What You Left Behind by Jessica Verdi
Pages: 368 Pages
Genre: Young Adult, Contemporary, Realistic Fiction
Publisher: Sourcebooks, August 2015
*Thank you to the publisher for sending me this book for reviewing purposes*
It’s all Ryden’s fault. If he hadn’t gotten Meg pregnant, she would have never stopped her chemo treatments and would still be alive. Instead, he’s failing fatherhood one dirty diaper at a time. And it’s not like he’s had time to grieve while struggling to care for their infant daughter, start his senior year, and earn the soccer scholarship he needs to go to college.
The one person who makes Ryden feel like his old self is Joni. She’s fun and energetic—and doesn’t know he has a baby. But the more time they spend together, the harder it becomes to keep his two worlds separate. Finding one of Meg’s journals only stirs up old emotions, and Ryden’s convinced Meg left other notebooks for him to find, some message to help his new life make sense. But how is he going to have a future if he can’t let go of the past?
I liked how the issue this book dealt with. Issues such as death, teenage pregnancy, life as a single dad etc. are sometimes very sensitive issues that are often difficult to read about. This book touched these subjects in a very raw and real way. I appreciated that about this book.
I really liked the depiction of the relationships between certain characters. The best one I would say is between Alan and Ryden — Verdi does a great job at showing the struggles the two have in finding a way to remember Meg but still moving on at the same time. The relationship between Ryden and his mom were really interesting as well. One key aspect I found the most interesting was how the characters were imperfect. I found myself getting frustrated at the characters for making certain decisions during the book, however I realized that this is just simply reality. Not everyone is going to make the right decisions 24/7. Verdi finds a great way to display this human quality through the characters in this book.
Overall, I felt like all the situations/problems that Ryden had to deal with made it very realistic.
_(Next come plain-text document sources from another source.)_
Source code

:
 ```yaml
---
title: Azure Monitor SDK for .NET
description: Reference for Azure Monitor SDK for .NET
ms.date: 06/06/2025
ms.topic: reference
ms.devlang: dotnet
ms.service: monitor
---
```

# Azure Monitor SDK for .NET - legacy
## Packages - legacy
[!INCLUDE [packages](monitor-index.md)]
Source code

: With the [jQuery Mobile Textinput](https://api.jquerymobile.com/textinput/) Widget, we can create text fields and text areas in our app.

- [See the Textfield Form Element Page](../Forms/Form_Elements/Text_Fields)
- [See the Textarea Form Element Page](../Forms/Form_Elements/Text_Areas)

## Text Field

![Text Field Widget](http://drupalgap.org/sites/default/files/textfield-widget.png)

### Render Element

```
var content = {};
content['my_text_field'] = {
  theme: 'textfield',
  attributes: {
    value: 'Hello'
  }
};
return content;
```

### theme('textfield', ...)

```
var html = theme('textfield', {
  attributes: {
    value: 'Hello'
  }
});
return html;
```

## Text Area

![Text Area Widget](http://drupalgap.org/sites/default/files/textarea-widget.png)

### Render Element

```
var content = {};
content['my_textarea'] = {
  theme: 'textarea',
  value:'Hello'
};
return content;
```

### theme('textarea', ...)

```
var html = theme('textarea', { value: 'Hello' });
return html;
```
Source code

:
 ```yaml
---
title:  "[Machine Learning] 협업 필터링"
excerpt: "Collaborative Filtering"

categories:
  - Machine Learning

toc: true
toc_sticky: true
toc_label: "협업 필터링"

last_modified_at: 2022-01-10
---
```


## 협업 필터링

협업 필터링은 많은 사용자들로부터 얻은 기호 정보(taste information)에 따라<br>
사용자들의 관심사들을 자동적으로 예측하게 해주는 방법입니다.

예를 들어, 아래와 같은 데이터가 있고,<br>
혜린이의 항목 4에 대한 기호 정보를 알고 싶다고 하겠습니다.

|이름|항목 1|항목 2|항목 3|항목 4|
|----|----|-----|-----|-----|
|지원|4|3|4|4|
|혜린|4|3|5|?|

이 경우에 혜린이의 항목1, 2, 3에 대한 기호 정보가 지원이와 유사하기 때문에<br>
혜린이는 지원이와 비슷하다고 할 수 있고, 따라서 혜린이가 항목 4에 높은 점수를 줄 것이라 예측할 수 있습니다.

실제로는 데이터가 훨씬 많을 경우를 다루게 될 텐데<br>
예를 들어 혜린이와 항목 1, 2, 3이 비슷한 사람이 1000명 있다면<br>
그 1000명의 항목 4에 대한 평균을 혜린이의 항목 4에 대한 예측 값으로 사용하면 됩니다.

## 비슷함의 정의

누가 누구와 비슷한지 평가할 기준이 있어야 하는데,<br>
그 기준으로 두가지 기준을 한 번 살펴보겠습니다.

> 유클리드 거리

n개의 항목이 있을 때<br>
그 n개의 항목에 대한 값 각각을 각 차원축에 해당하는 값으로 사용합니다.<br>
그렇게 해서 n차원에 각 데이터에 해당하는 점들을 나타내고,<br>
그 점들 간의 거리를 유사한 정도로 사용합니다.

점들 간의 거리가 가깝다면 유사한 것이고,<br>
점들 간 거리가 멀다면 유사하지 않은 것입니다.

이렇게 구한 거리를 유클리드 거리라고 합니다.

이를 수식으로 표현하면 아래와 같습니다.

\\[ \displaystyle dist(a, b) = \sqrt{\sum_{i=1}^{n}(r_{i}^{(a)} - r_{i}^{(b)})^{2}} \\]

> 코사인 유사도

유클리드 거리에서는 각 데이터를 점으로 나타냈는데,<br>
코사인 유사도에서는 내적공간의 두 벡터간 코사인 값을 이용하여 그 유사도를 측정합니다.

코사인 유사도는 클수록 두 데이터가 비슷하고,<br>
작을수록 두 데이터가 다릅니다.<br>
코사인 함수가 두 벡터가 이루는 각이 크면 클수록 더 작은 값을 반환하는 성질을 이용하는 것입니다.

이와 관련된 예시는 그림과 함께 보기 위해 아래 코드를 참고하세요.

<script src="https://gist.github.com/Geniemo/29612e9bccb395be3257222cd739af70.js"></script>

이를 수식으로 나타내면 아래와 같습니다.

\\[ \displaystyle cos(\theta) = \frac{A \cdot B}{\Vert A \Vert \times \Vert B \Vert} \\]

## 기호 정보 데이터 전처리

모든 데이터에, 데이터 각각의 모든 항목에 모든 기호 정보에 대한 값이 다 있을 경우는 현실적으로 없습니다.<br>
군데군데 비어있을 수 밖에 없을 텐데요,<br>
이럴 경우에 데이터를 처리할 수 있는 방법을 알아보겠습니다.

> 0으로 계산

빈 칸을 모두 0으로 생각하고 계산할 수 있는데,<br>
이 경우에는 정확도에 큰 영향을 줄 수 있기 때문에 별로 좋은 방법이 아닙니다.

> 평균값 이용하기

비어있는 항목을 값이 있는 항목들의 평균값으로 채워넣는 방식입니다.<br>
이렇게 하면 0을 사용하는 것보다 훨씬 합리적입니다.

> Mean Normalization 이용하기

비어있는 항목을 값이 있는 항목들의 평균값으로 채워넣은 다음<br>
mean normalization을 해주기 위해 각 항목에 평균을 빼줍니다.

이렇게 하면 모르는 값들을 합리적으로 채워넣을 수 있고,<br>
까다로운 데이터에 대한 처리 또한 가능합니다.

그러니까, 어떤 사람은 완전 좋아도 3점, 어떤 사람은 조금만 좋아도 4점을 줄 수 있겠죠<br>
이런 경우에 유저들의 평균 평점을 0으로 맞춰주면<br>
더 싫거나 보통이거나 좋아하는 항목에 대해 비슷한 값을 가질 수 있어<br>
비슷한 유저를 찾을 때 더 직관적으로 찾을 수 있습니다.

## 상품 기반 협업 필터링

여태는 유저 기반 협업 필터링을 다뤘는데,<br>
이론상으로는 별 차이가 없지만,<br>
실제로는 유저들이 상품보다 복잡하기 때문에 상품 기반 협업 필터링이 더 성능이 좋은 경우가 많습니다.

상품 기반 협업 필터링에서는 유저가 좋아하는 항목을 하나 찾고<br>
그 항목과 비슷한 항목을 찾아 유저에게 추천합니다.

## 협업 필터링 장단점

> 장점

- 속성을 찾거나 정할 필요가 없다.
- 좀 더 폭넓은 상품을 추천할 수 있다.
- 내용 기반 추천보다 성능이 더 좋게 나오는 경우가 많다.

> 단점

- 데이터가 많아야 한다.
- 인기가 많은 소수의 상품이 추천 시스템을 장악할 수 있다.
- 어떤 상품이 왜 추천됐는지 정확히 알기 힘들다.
It added to the level of complexity of the plot.
I just didn’t like the romance that was going on in this book. It just didn’t feel right, forced almost. It felt unnecessary. My next sentence is a little bit spoiler-ish, so you might want to skip ahead to the next section of my review if you haven’t read this book! I honestly just didn’t buy the romance between Ryden and Joni; I couldn’t see their connection or understand it. I’m glad that their relationship wasn’t the focal part for the entire book.
Writing Style: 4/5
I found that I was a little frustrated while I was reading this book, however, I found that the ending/how the problems at hand wrapped up eased my frustrations. The raw reality of this book makes it a really touching book. I found that I grew to like Ryden more — he was just a teenager, dealing with issues that were bigger than him. This book definitely gave great insight into life as a teenager parent and dealing with the issues that coincide with being one.